▶ _The task_: All lines from the entries below that contain the string "Functions" should be copied out.
====================
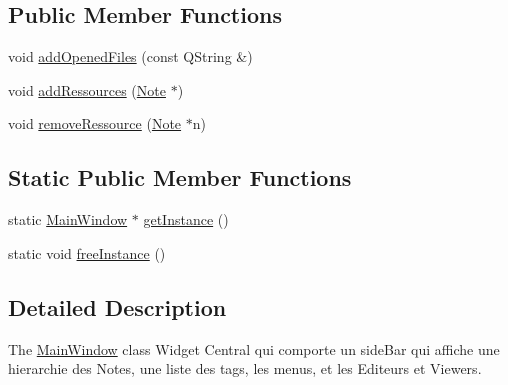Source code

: \subsection*{Public Member Functions}
\begin{DoxyCompactItemize}
\item 
void \hyperlink{class_main_window_a6e4779ee3aff03b85cab6895d69da4ed}{add\-Opened\-Files} (const Q\-String \&)
\item 
void \hyperlink{class_main_window_a15201fac954b5ac5e8ba8a60912061e3}{add\-Ressources} (\hyperlink{class_note}{Note} $\ast$)
\item 
void \hyperlink{class_main_window_ad0c9cafacdb1ad166787470373d230f0}{remove\-Ressource} (\hyperlink{class_note}{Note} $\ast$n)
\end{DoxyCompactItemize}
\subsection*{Static Public Member Functions}
\begin{DoxyCompactItemize}
\item 
static \hyperlink{class_main_window}{Main\-Window} $\ast$ \hyperlink{class_main_window_adbe77fe06e8ee3324c38577a79b4eed6}{get\-Instance} ()
\item 
static void \hyperlink{class_main_window_afdf126bf06f3b9828eb6653cc3d37603}{free\-Instance} ()
\end{DoxyCompactItemize}


\subsection{Detailed Description}
The \hyperlink{class_main_window}{Main\-Window} class Widget Central qui comporte un side\-Bar qui affiche une hierarchie des Notes, une liste des tags, les menus, et les Editeurs et Viewers.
====================
▶ _Result of this exercise_:
: \subsection*{Public Member Functions}
\subsection*{Static Public Member Functions}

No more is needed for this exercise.